→ WORK INSTRUCTIONS: Every entry is to be transcribed as it stands. Images stay out.
▶
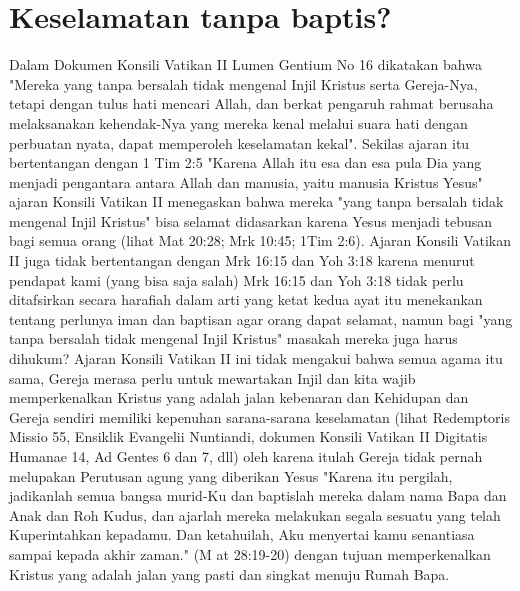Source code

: \section*{Keselamatan tanpa baptis?}
Dalam Dokumen Konsili Vatikan II Lumen Gentium No 16 dikatakan bahwa "Mereka yang tanpa bersalah tidak mengenal Injil Kristus serta Gereja-Nya, tetapi dengan tulus hati mencari Allah, dan berkat pengaruh rahmat berusaha melaksanakan kehendak-Nya yang mereka kenal melalui suara hati dengan perbuatan nyata, dapat memperoleh keselamatan kekal". Sekilas ajaran itu bertentangan dengan 1 Tim 2:5 "Karena Allah itu esa dan esa pula Dia yang menjadi pengantara antara Allah dan manusia, yaitu manusia Kristus Yesus" ajaran Konsili Vatikan II menegaskan bahwa mereka "yang tanpa bersalah tidak mengenal Injil Kristus" bisa selamat didasarkan karena Yesus menjadi tebusan bagi semua orang (lihat Mat 20:28; Mrk 10:45; 1Tim 2:6). Ajaran Konsili Vatikan II juga tidak bertentangan dengan Mrk 16:15 dan Yoh 3:18 karena menurut pendapat kami (yang bisa saja salah) Mrk 16:15 dan Yoh 3:18 tidak perlu ditafsirkan secara harafiah dalam arti yang ketat kedua  ayat itu menekankan tentang perlunya iman dan baptisan agar orang dapat selamat, namun bagi "yang tanpa bersalah tidak mengenal Injil Kristus" masakah mereka juga harus dihukum? Ajaran Konsili Vatikan II ini tidak mengakui bahwa semua agama itu sama, Gereja merasa perlu untuk mewartakan Injil dan kita wajib memperkenalkan Kristus yang adalah jalan kebenaran dan Kehidupan dan Gereja sendiri memiliki kepenuhan sarana-sarana keselamatan (lihat Redemptoris Missio 55, Ensiklik Evangelii Nuntiandi, dokumen Konsili Vatikan II Digitatis Humanae 14, Ad Gentes 6 dan 7, dll) oleh karena itulah Gereja tidak pernah melupakan Perutusan agung yang diberikan Yesus "Karena itu pergilah, jadikanlah semua bangsa murid-Ku dan baptislah mereka dalam nama Bapa dan Anak dan Roh Kudus, dan ajarlah mereka melakukan segala sesuatu yang telah Kuperintahkan kepadamu. Dan ketahuilah, Aku menyertai kamu senantiasa sampai kepada akhir zaman." (M at 28:19-20) dengan tujuan memperkenalkan Kristus yang adalah jalan yang pasti dan singkat menuju Rumah Bapa.

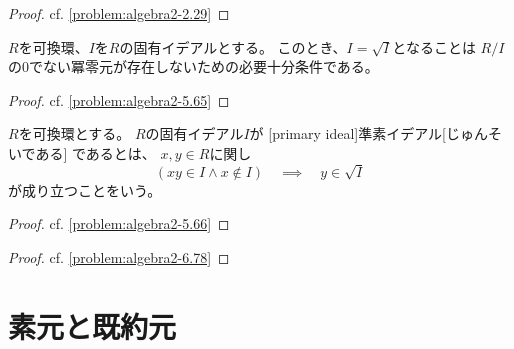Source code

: \documentclass[report]{jlreq}
\begin{document}
\begin{proof}
    cf. \cref{problem:algebra2-2.29}
\end{proof}

\begin{proposition}[根基の特徴付け]
    $R$を可換環、$I$を$R$の固有イデアルとする。
    このとき、$I = \sqrt{I}$となることは
    $R / I$の$0$でない冪零元が存在しないための必要十分条件である。
\end{proposition}

\begin{proof}
    cf. \cref{problem:algebra2-5.65}
\end{proof}

\begin{definition}[準素イデアル]
    $R$を可換環とする。
    $R$の固有イデアル$I$が
    [primary ideal]{準素イデアル}[じゅんそいである]
    であるとは、
    $x, y \in R$に関し
    \begin{equation}
        (xy \in I \land x \not\in I)
        \quad \implies \quad
        y \in \sqrt{I}
    \end{equation}
    が成り立つことをいう。
\end{definition}


\begin{proof}
    cf. \cref{problem:algebra2-5.66}
\end{proof}


\begin{proof}
    cf. \cref{problem:algebra2-6.78}
\end{proof}


%
\section{素元と既約元}
\end{document}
◀
→ EXPECTED ANSWER:
Source code

: \section*{Keselamatan tanpa baptis?}
Dalam Dokumen Konsili Vatikan II Lumen Gentium No 16 dikatakan bahwa "Mereka yang tanpa bersalah tidak mengenal Injil Kristus serta Gereja-Nya, tetapi dengan tulus hati mencari Allah, dan berkat pengaruh rahmat berusaha melaksanakan kehendak-Nya yang mereka kenal melalui suara hati dengan perbuatan nyata, dapat memperoleh keselamatan kekal". Sekilas ajaran itu bertentangan dengan 1 Tim 2:5 "Karena Allah itu esa dan esa pula Dia yang menjadi pengantara antara Allah dan manusia, yaitu manusia Kristus Yesus" ajaran Konsili Vatikan II menegaskan bahwa mereka "yang tanpa bersalah tidak mengenal Injil Kristus" bisa selamat didasarkan karena Yesus menjadi tebusan bagi semua orang (lihat Mat 20:28; Mrk 10:45; 1Tim 2:6). Ajaran Konsili Vatikan II juga tidak bertentangan dengan Mrk 16:15 dan Yoh 3:18 karena menurut pendapat kami (yang bisa saja salah) Mrk 16:15 dan Yoh 3:18 tidak perlu ditafsirkan secara harafiah dalam arti yang ketat kedua  ayat itu menekankan tentang perlunya iman dan baptisan agar orang dapat selamat, namun bagi "yang tanpa bersalah tidak mengenal Injil Kristus" masakah mereka juga harus dihukum? Ajaran Konsili Vatikan II ini tidak mengakui bahwa semua agama itu sama, Gereja merasa perlu untuk mewartakan Injil dan kita wajib memperkenalkan Kristus yang adalah jalan kebenaran dan Kehidupan dan Gereja sendiri memiliki kepenuhan sarana-sarana keselamatan (lihat Redemptoris Missio 55, Ensiklik Evangelii Nuntiandi, dokumen Konsili Vatikan II Digitatis Humanae 14, Ad Gentes 6 dan 7, dll) oleh karena itulah Gereja tidak pernah melupakan Perutusan agung yang diberikan Yesus "Karena itu pergilah, jadikanlah semua bangsa murid-Ku dan baptislah mereka dalam nama Bapa dan Anak dan Roh Kudus, dan ajarlah mereka melakukan segala sesuatu yang telah Kuperintahkan kepadamu. Dan ketahuilah, Aku menyertai kamu senantiasa sampai kepada akhir zaman." (M at 28:19-20) dengan tujuan memperkenalkan Kristus yang adalah jalan yang pasti dan singkat menuju Rumah Bapa.

Source code

: \documentclass[report]{jlreq}
\begin{document}
\begin{proof}
    cf. \cref{problem:algebra2-2.29}
\end{proof}

\begin{proposition}[根基の特徴付け]
    $R$を可換環、$I$を$R$の固有イデアルとする。
    このとき、$I = \sqrt{I}$となることは
    $R / I$の$0$でない冪零元が存在しないための必要十分条件である。
\end{proposition}

\begin{proof}
    cf. \cref{problem:algebra2-5.65}
\end{proof}

\begin{definition}[準素イデアル]
    $R$を可換環とする。
    $R$の固有イデアル$I$が
    [primary ideal]{準素イデアル}[じゅんそいである]
    であるとは、
    $x, y \in R$に関し
    \begin{equation}
        (xy \in I \land x \not\in I)
        \quad \implies \quad
        y \in \sqrt{I}
    \end{equation}
    が成り立つことをいう。
\end{definition}


\begin{proof}
    cf. \cref{problem:algebra2-5.66}
\end{proof}


\begin{proof}
    cf. \cref{problem:algebra2-6.78}
\end{proof}


%
\section{素元と既約元}
\end{document}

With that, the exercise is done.